'''

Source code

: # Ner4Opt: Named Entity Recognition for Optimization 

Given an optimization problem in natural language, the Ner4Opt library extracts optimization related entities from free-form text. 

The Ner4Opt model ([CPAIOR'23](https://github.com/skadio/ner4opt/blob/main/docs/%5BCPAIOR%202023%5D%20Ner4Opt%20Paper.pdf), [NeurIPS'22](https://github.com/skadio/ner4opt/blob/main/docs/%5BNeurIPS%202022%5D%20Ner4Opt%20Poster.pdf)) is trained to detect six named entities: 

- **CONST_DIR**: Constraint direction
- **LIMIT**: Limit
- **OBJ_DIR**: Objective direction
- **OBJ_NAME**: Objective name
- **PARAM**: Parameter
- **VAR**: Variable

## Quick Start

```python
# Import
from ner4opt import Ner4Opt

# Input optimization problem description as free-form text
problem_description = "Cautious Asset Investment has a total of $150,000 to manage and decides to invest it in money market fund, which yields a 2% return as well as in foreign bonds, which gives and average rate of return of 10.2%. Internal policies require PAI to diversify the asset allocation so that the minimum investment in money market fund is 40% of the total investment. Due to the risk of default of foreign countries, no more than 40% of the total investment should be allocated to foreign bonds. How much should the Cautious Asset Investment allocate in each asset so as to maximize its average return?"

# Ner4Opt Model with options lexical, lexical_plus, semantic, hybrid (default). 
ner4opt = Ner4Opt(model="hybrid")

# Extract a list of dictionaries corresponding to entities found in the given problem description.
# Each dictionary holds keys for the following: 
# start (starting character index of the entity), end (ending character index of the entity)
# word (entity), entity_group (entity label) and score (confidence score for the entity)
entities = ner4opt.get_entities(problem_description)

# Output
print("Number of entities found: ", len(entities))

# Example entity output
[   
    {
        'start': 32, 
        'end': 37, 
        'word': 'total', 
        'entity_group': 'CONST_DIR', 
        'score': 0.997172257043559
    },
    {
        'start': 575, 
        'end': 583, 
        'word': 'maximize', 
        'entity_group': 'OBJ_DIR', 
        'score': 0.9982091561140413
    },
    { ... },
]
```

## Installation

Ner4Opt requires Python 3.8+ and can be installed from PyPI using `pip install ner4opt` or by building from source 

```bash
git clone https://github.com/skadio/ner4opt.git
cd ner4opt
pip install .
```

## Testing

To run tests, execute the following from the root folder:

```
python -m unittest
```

'''

# [YOUR TASK]
Write out every line of the entries that holds the word "entities".

# [WRITTEN ANSWER]
Given an optimization problem in natural language, the Ner4Opt library extracts optimization related entities from free-form text. 
The Ner4Opt model ([CPAIOR'23](https://github.com/skadio/ner4opt/blob/main/docs/%5BCPAIOR%202023%5D%20Ner4Opt%20Paper.pdf), [NeurIPS'22](https://github.com/skadio/ner4opt/blob/main/docs/%5BNeurIPS%202022%5D%20Ner4Opt%20Poster.pdf)) is trained to detect six named entities: 
# Extract a list of dictionaries corresponding to entities found in the given problem description.
entities = ner4opt.get_entities(problem_description)
print("Number of entities found: ", len(entities))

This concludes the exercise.